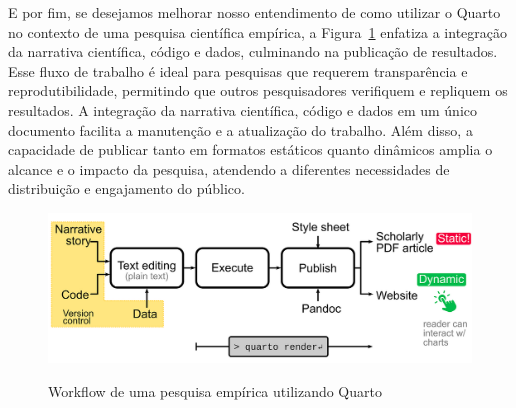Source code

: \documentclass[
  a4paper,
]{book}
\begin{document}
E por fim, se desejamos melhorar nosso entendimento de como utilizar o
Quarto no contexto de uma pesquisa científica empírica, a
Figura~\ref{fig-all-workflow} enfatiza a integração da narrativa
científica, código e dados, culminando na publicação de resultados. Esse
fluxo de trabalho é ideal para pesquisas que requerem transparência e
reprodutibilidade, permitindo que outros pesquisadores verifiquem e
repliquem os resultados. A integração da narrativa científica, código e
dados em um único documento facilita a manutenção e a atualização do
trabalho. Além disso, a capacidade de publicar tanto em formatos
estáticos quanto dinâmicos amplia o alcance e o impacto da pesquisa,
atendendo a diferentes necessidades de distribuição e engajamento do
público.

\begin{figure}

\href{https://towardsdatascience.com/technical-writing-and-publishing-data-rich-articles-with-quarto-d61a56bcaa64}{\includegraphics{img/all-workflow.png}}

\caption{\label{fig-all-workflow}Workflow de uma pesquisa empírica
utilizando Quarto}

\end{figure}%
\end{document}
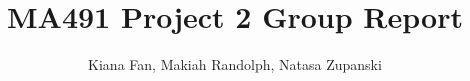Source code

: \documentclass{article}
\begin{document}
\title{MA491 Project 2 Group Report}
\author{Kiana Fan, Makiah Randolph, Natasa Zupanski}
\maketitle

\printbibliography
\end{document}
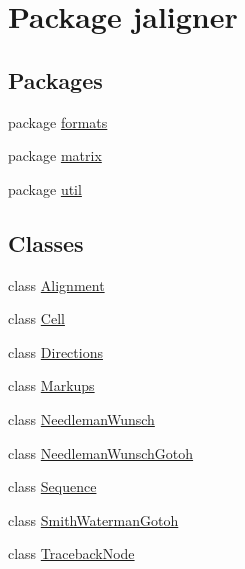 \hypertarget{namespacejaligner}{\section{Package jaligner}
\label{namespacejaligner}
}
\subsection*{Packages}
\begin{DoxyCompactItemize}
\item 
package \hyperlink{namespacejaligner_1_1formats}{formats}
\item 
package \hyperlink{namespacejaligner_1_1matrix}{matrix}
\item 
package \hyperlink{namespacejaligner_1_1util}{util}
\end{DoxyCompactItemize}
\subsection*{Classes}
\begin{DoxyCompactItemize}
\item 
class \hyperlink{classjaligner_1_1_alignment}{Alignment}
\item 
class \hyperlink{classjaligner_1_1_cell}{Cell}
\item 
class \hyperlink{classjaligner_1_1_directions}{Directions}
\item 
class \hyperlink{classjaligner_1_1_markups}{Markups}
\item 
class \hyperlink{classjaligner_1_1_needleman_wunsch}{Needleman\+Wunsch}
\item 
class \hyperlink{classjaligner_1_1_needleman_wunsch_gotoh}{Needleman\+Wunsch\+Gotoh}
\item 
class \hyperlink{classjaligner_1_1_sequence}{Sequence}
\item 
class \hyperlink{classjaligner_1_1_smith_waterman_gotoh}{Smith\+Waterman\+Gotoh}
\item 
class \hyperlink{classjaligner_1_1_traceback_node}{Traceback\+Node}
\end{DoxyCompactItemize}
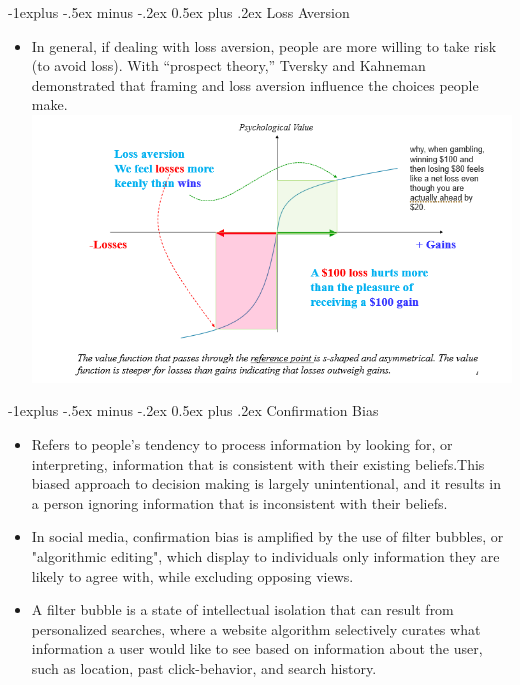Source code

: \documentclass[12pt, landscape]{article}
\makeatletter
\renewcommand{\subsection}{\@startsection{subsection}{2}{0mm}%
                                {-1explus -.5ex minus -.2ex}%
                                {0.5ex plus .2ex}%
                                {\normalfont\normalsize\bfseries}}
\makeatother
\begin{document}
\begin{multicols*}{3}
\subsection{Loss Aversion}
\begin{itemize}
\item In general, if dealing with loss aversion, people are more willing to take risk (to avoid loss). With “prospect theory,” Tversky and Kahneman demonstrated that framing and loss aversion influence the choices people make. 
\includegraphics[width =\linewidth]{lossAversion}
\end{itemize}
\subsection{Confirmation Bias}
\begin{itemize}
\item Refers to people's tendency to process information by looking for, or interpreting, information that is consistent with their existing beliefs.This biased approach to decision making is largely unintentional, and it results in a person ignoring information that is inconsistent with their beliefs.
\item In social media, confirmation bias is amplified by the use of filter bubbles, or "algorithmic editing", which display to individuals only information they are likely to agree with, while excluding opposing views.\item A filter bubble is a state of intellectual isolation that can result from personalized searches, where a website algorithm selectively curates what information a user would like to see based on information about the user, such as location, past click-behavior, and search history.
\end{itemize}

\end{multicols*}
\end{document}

::::::::::

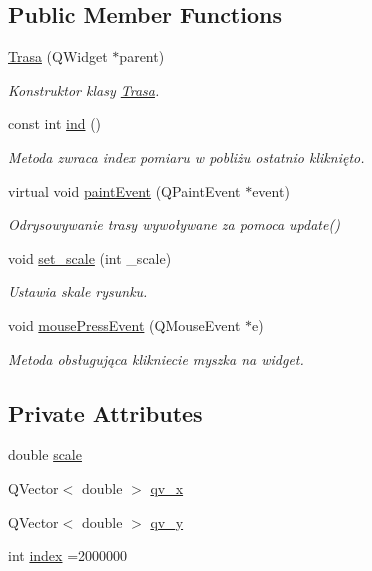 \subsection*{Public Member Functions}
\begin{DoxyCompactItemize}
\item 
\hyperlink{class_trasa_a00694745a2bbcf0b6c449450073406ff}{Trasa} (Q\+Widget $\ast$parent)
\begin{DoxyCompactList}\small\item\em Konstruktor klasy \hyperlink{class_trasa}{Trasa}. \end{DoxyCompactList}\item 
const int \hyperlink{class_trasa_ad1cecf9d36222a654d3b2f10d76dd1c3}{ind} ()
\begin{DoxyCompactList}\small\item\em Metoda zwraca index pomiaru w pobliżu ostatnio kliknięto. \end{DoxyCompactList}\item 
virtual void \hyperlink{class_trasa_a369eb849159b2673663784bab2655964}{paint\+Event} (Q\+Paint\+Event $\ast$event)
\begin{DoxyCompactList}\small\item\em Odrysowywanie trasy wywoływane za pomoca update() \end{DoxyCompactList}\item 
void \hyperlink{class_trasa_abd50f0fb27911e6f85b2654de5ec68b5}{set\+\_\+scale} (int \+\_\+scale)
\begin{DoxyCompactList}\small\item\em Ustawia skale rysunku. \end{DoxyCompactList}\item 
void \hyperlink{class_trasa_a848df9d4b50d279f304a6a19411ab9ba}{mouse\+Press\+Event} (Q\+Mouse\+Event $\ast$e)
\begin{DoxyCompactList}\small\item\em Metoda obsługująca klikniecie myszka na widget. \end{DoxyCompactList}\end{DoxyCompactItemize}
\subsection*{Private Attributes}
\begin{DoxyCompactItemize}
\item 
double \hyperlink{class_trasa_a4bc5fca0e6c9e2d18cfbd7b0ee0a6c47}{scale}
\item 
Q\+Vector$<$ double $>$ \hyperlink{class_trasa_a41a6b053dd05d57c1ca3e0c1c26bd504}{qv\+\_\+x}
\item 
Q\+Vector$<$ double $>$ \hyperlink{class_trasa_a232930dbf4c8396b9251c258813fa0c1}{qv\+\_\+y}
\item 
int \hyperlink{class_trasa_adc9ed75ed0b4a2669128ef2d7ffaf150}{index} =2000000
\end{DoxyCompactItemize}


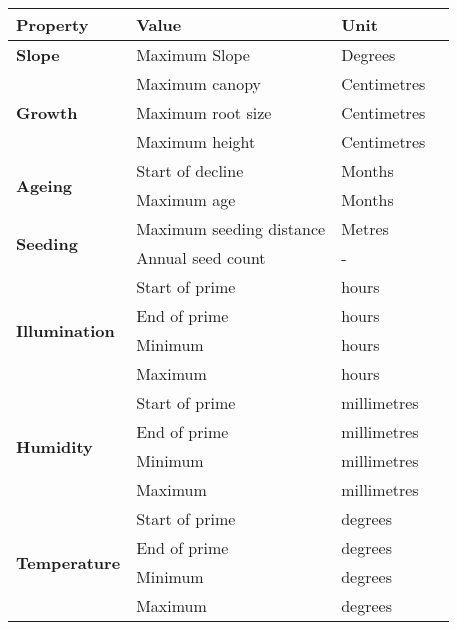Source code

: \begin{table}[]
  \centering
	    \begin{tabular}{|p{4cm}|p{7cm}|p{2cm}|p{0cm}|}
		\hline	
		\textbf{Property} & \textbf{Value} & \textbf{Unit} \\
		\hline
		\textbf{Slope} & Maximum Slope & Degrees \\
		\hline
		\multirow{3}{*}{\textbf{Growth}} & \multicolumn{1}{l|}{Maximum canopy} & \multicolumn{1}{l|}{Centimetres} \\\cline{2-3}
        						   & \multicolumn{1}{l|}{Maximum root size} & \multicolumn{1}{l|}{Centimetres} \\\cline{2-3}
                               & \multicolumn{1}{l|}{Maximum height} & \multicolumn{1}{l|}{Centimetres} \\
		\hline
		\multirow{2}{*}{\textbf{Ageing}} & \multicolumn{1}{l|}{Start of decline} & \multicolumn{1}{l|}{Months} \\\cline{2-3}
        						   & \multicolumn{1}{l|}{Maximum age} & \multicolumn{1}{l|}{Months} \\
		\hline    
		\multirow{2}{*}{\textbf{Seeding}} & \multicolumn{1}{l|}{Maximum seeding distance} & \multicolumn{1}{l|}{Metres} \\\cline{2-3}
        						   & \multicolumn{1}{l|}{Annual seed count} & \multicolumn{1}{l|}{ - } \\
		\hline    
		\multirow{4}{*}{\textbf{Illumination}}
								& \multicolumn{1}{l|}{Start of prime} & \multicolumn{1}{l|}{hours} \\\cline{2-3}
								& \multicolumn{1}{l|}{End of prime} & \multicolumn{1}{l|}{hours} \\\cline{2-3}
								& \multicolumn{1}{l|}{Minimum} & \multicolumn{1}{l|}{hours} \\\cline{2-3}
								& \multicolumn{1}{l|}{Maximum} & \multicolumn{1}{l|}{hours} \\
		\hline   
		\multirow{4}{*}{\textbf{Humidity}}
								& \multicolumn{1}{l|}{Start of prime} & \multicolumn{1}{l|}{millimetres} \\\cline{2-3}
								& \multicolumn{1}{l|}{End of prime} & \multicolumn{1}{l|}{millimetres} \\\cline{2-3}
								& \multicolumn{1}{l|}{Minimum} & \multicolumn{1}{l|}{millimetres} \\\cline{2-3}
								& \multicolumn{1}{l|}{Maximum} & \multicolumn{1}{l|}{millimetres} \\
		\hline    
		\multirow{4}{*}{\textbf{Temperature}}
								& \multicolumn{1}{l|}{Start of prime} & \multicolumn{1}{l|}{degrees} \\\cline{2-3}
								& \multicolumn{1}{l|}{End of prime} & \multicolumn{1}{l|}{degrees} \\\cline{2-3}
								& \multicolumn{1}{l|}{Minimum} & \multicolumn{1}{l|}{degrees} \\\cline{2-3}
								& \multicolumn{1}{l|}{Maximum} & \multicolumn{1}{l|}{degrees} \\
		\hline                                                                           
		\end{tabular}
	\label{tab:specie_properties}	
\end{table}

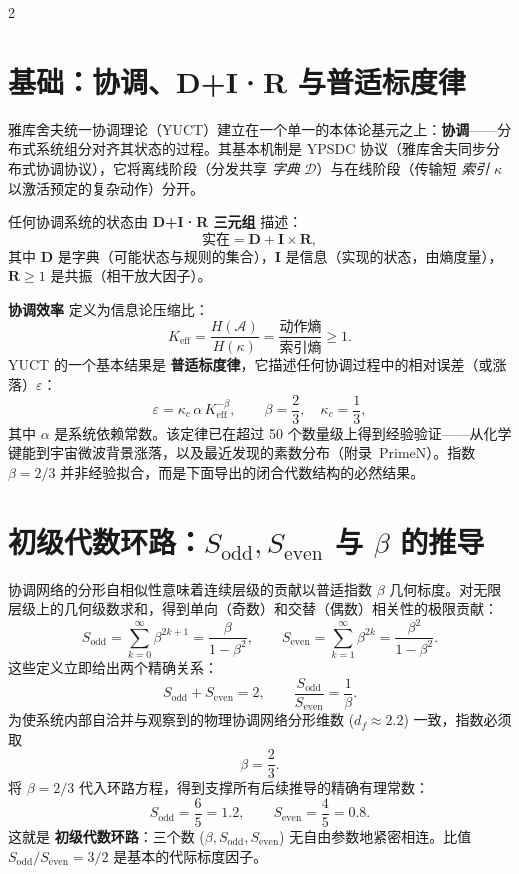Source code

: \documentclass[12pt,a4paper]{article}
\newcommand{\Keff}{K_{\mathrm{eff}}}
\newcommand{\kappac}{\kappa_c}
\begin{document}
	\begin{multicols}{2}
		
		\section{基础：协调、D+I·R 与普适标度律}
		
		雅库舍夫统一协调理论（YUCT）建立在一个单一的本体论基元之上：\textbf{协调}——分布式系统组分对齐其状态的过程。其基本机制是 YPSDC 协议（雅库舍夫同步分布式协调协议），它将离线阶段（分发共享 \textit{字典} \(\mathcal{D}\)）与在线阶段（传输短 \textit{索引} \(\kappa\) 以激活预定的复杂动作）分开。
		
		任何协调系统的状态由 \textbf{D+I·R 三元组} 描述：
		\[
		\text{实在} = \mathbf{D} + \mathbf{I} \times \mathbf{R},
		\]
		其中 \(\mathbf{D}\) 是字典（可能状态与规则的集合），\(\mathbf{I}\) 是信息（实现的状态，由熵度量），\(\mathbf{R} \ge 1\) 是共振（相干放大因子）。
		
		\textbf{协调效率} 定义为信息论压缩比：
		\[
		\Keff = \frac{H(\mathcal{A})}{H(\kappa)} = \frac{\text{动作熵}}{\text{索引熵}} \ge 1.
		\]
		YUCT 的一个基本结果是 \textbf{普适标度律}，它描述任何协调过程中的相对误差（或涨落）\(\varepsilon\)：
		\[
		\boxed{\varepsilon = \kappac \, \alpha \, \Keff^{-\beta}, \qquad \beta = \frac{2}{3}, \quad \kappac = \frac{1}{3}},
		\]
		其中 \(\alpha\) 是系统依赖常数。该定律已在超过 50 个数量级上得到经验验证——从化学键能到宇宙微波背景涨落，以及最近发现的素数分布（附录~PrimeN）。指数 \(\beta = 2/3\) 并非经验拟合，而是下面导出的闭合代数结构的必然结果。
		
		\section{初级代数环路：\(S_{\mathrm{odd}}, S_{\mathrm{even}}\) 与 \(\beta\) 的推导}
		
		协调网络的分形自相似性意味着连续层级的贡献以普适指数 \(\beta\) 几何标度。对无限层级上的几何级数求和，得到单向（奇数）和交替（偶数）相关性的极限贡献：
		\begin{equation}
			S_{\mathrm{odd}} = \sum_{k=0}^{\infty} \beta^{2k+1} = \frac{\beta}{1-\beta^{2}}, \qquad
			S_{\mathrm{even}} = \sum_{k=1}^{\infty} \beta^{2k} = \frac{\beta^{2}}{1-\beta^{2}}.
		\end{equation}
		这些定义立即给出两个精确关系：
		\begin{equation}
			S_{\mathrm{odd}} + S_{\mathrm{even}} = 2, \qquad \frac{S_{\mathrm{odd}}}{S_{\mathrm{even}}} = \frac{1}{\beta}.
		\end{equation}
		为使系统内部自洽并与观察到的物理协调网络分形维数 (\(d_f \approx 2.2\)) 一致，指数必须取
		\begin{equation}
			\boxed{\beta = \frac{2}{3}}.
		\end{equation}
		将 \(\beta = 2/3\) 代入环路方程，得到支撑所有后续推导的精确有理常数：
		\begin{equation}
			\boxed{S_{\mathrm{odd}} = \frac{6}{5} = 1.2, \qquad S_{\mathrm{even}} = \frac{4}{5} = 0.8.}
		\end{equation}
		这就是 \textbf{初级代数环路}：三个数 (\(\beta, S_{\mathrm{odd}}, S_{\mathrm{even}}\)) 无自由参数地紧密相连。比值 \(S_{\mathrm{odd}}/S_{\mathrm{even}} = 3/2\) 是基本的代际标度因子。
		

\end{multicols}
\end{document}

::::::::::

Task brief: Given the word "mathcal", show every line of the records that contains it.

Answer to this problem:
		雅库舍夫统一协调理论（YUCT）建立在一个单一的本体论基元之上：\textbf{协调}——分布式系统组分对齐其状态的过程。其基本机制是 YPSDC 协议（雅库舍夫同步分布式协调协议），它将离线阶段（分发共享 \textit{字典} \(\mathcal{D}\)）与在线阶段（传输短 \textit{索引} \(\kappa\) 以激活预定的复杂动作）分开。
		\Keff = \frac{H(\mathcal{A})}{H(\kappa)} = \frac{\text{动作熵}}{\text{索引熵}} \ge 1.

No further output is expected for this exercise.